Als Sonja Lehmann im Frühjahr vergangenen Jahres auf die Internet-Seite ihrer neuen Hochschule klickte, kam sie aus dem Staunen nicht mehr heraus. Die 24-Jährige studierte damals Englisch und Altsprachen in Göttingen und hatte gerade die Nachricht bekommen, dass sie das kommende Jahr im Ausland verbringen würde. "Ich dachte: Dieses Kursangebot, das ist einfach viel umfangreicher als zu Hause." Sie konnte einen Kurs über antike Religion wählen, bei dem sie nicht nur Texte lesen musste – sondern auch etwas lernte über Archäologie, Kunst, soziale Theorien.
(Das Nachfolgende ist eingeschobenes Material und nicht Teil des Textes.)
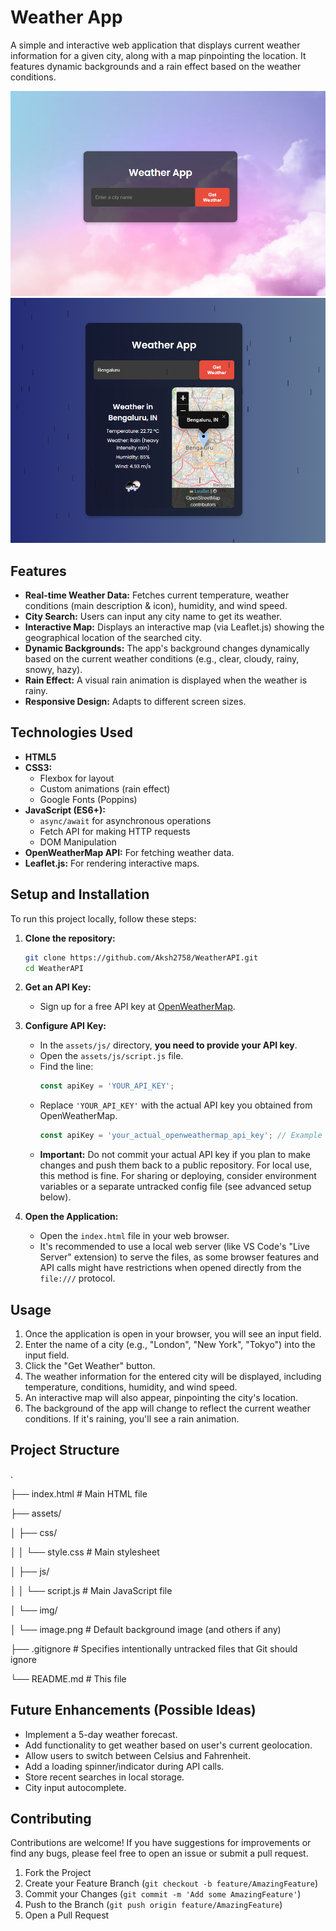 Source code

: # Weather App

A simple and interactive web application that displays current weather information for a given city, along with a map pinpointing the location. It features dynamic backgrounds and a rain effect based on the weather conditions.

![Weather App Screenshot](assets/img/output.png)
![Weather App Screenshot](assets/img/Sample.png)

## Features

*   **Real-time Weather Data:** Fetches current temperature, weather conditions (main description & icon), humidity, and wind speed.
*   **City Search:** Users can input any city name to get its weather.
*   **Interactive Map:** Displays an interactive map (via Leaflet.js) showing the geographical location of the searched city.
*   **Dynamic Backgrounds:** The app's background changes dynamically based on the current weather conditions (e.g., clear, cloudy, rainy, snowy, hazy).
*   **Rain Effect:** A visual rain animation is displayed when the weather is rainy.
*   **Responsive Design:** Adapts to different screen sizes.

## Technologies Used

*   **HTML5**
*   **CSS3:**
    *   Flexbox for layout
    *   Custom animations (rain effect)
    *   Google Fonts (Poppins)
*   **JavaScript (ES6+):**
    *   `async/await` for asynchronous operations
    *   Fetch API for making HTTP requests
    *   DOM Manipulation
*   **OpenWeatherMap API:** For fetching weather data.
*   **Leaflet.js:** For rendering interactive maps.

## Setup and Installation

To run this project locally, follow these steps:

1.  **Clone the repository:**
    ```bash
    git clone https://github.com/Aksh2758/WeatherAPI.git
    cd WeatherAPI
    ```

2.  **Get an API Key:**
    *   Sign up for a free API key at [OpenWeatherMap](https://openweathermap.org/appid).

3.  **Configure API Key:**
    *   In the `assets/js/` directory, **you need to provide your API key**.
    *   Open the `assets/js/script.js` file.
    *   Find the line:
        ```javascript
        const apiKey = 'YOUR_API_KEY';
        ```
    *   Replace `'YOUR_API_KEY'` with the actual API key you obtained from OpenWeatherMap.
        ```javascript
        const apiKey = 'your_actual_openweathermap_api_key'; // Example
        ```
    *   **Important:** Do not commit your actual API key if you plan to make changes and push them back to a public repository. For local use, this method is fine. For sharing or deploying, consider environment variables or a separate untracked config file (see advanced setup below).

4.  **Open the Application:**
    *   Open the `index.html` file in your web browser.
    *   It's recommended to use a local web server (like VS Code's "Live Server" extension) to serve the files, as some browser features and API calls might have restrictions when opened directly from the `file:///` protocol.

## Usage

1.  Once the application is open in your browser, you will see an input field.
2.  Enter the name of a city (e.g., "London", "New York", "Tokyo") into the input field.
3.  Click the "Get Weather" button.
4.  The weather information for the entered city will be displayed, including temperature, conditions, humidity, and wind speed.
5.  An interactive map will also appear, pinpointing the city's location.
6.  The background of the app will change to reflect the current weather conditions. If it's raining, you'll see a rain animation.

## Project Structure
.

├── index.html # Main HTML file

├── assets/

│ ├── css/

│ │ └── style.css # Main stylesheet

│ ├── js/

│ │ └── script.js # Main JavaScript file

│ └── img/

│ └── image.png # Default background image (and others if any)

├── .gitignore # Specifies intentionally untracked files that Git should ignore

└── README.md # This file

## Future Enhancements (Possible Ideas)

*   Implement a 5-day weather forecast.
*   Add functionality to get weather based on user's current geolocation.
*   Allow users to switch between Celsius and Fahrenheit.
*   Add a loading spinner/indicator during API calls.
*   Store recent searches in local storage.
*   City input autocomplete.

## Contributing

Contributions are welcome! If you have suggestions for improvements or find any bugs, please feel free to open an issue or submit a pull request.

1.  Fork the Project
2.  Create your Feature Branch (`git checkout -b feature/AmazingFeature`)
3.  Commit your Changes (`git commit -m 'Add some AmazingFeature'`)
4.  Push to the Branch (`git push origin feature/AmazingFeature`)
5.  Open a Pull Request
Sie konnte einen Kurs belegen, bei dem sie nicht nur Bücher lesen musste, sondern selbst auch schrieb, erinnert sie sich.

Sonja Lehmann studierte im vergangenen Jahr an einer amerikanischen Massenuniversität mit 33000 anderen Studenten, einem übervölkerten Campus und immer weniger Geld vom Staat. Doch sie studierte auch an einer der weltbesten Universitäten. Das Higher Education Supplement der Londoner Times hält sie für die zweitbeste Hochschule der Welt, das Jiao-Tong-Ranking aus Shanghai setzte sie auf Platz vier, und die Zeitschrift U.S. News and World Report kürte sie zur besten Staatsuni der USA.

Sonja Lehmann studiert an der University of California in Berkeley.

Berkeley, wenige Meilen von San Francisco entfernt, die alte Hippie-Hochburg, die Staatsuni, die erfolgreichste öffentliche Hochschule der Welt. Berkeley, das so viel mehr gemein hat mit der deutschen Massenuniversität als Harvard oder Stanford, jene exklusiven privaten Einrichtungen. Berkeley, die wohl einzige Spitzenuni, die deutschen Bildungsreformern ein Vorbild sein kann.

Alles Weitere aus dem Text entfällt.